愛知製鋼の元専務らに無罪判決、営業秘密の要件について
2022/03/22   コンプライアンス, 不正競争防止法

はじめに

 愛知製鋼の磁気センサーに関する情報を漏らしたとして、不正競争防止法違反の罪に問われた元専務らの裁判で18日、名古屋地裁は無罪判決を言い渡していたことがわかりました。一般化された情報で営業秘密の開示とは言えないとのことです。今回は不正競争防止法の営業秘密の要件について見直していきます。

 

事案の概要

 報道などによりますと、鉄鋼メーカー「愛知製鋼」(愛知県東海市)の元専務と元社員の2人は、2013年に同社の磁気センサーの製造に必要な装置に関する秘密をホワイトボードに示すなどして取引先の電子部品メーカー側に漏らしていたとされます。会社側は開示された秘密は同社のセンサー製造の根幹技術であるとしており、2人は不正競争防止法違反の罪で起訴されていたとのことです。これに対し2人は、メーカー側に説明した内容には同社の独自ノウハウは含まれておらず、営業秘密には該当しないと反論しており、これらの開示された情報が営業秘密に該当するかが主な争点となっていたとされます。

 

不正競争防止法による規制

 不正競争防止法では、「営業秘密」に該当する情報を不正の目的や手段で漏洩したり使用する行為を不正競争行為の一種として禁止しております(2条4号~10号)。違反に対しては民事上・刑事上の責任が課されており、不正競争によって営業上の利益を侵害されるおそれがある者は差止請求をすることができます(3条)。
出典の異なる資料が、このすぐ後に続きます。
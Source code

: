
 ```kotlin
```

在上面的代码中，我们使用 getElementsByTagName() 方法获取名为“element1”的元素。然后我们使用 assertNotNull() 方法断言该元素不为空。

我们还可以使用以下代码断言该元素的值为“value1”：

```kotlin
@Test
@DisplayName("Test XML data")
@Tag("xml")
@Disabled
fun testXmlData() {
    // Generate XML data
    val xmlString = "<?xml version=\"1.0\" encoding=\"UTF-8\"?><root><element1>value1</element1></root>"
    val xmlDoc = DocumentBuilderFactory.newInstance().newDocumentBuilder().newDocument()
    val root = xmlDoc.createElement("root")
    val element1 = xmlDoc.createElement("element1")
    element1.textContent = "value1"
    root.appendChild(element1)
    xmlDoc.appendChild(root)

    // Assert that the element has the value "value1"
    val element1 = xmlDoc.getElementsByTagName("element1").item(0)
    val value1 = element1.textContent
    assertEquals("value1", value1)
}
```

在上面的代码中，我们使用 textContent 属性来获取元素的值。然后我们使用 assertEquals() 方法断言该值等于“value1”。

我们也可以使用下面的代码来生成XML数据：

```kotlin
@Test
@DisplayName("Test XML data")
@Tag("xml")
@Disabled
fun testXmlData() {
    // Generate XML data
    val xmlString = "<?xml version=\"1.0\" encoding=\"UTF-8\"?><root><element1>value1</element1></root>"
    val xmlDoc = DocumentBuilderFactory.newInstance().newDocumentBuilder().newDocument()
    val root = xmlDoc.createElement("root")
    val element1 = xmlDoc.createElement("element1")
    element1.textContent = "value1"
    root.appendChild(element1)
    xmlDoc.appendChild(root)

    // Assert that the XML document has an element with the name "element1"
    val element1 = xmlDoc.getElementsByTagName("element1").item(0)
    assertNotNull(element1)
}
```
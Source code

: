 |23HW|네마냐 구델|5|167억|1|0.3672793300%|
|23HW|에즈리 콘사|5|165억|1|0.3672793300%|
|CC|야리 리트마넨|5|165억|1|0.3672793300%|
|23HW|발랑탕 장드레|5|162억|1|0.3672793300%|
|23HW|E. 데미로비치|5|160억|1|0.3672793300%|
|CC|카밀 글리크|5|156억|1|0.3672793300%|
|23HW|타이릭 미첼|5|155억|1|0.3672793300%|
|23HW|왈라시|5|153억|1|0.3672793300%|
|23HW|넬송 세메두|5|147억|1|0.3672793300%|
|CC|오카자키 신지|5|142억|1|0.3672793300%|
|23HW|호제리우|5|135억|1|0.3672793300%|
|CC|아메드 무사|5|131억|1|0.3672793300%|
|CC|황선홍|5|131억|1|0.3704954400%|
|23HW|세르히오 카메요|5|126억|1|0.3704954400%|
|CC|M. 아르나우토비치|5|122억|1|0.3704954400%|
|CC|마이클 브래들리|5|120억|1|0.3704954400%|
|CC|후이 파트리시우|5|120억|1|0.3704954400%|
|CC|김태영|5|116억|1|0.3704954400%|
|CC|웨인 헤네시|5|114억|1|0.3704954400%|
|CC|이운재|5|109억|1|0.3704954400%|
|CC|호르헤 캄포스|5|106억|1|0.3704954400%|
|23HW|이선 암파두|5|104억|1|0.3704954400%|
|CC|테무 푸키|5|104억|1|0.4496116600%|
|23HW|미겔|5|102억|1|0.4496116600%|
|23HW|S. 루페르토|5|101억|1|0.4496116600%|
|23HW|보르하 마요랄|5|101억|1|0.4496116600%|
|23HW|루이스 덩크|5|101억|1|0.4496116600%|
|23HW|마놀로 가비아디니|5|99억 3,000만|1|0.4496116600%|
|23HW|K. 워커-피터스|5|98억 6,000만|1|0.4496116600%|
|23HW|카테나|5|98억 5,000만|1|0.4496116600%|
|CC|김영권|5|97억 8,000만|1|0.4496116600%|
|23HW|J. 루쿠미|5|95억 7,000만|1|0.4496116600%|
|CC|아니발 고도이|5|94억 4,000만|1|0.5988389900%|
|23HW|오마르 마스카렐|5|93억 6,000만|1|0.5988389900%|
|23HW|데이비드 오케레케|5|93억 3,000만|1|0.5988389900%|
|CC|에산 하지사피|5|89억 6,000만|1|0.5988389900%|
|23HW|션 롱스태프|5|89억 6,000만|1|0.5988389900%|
故意過失による場合は損害賠償の責任を負い、損害額の推定規定もおかれれております(4条、5条)。また罰則として10年以下の懲役、2000万円以下の罰金またはこれらの併科が規定されております(21条1項)。以下規制の対象となる「営業秘密」の要件について具体的に見ていきます。

 

営業秘密3要件

 不正競争防止法上の「営業秘密」に該当するためには、(1)秘密管理性、(2)有用性、(3)非公知性の3要件を満たす必要があるとされております。秘密管理性はどのような情報が秘密として扱われているかを社内で明確化することによって予見可能性を与え、経済活動の安定性を確保することが趣旨とされます。経産省のガイドラインによりますと、どの程度の秘密管理措置が必要かは企業の規模、業態、従業員の職務、情報の性質その他の事情によって異なり、従業員が一般的に容易に認識できる程度である必要があるとされます。有用性が認められるためには、その情報が客観的にみて、事業活動にとって有用である必要がありあます。秘密管理性と非公知性が認められる場合は通常有用性は認められるとされます。非公知性とは一般的に知られておらず、また容易に知ることができない状態を言います。刊行物やインターネット上で公開された情報は該当しないとされます。

 

秘密管理措置の具体例

 経産省のガイドラインでは営業秘密の具体的な秘密管理措置が挙げられております。紙媒体の場合はファイルなどで一般情報から区分した上で「マル秘」などの表示したり、施錠可能なキャビネットや金庫に保管すること、コピーやスキャン、撮影の禁止、配布コピーの回収、自宅持ち帰り禁止などがあります。電子媒体の場合も紙媒体と同様に「マル秘」表示が有効で、パスワードなどによりアクセス制限が重要です。製造機械や金型、新製品の試作品など物件に秘密が化体している場合は扉に「関係者以外立入禁止」の張り紙を貼る、警備員を置き入室者をID管理する、写真撮影禁止の張り紙をする、営業秘密に該当する物件リストを作成し社員に共有化するなどが挙げられます。そのた無形のノウハウなどについても営業秘密としてリスト化したり文書にして共有化することが有効とされます。

 

コメント

 本件で開示された情報の詳細は不明ですが、磁気センサーの製造に必要な装置に関するものであったとされます。これらの情報が営業秘密に該当するかが争点となっておりましたが、名古屋地裁は「説明した情報は愛知製鋼の工程と大きく異なる部分がある上、抽象化、一般化されすぎている」として営業秘密の開示には該当しないと判断しました。一般的に営業秘密に関する訴訟では秘密管理性が争点となることが多いと言えますが、本件では営業秘密該当性というよりも、開示行為自体があったのかという点が問題となっていたように思われます。以上のように不正競争防止法の営業秘密の漏洩に該当するかについては基本的に3つの要件が問題となります。特に秘密管理性については会社の規模や業態、秘密の内容などで必要な措置の程度も変わってきます。今一度自社での管理体制について見直しておくことが重要と言えるでしょう。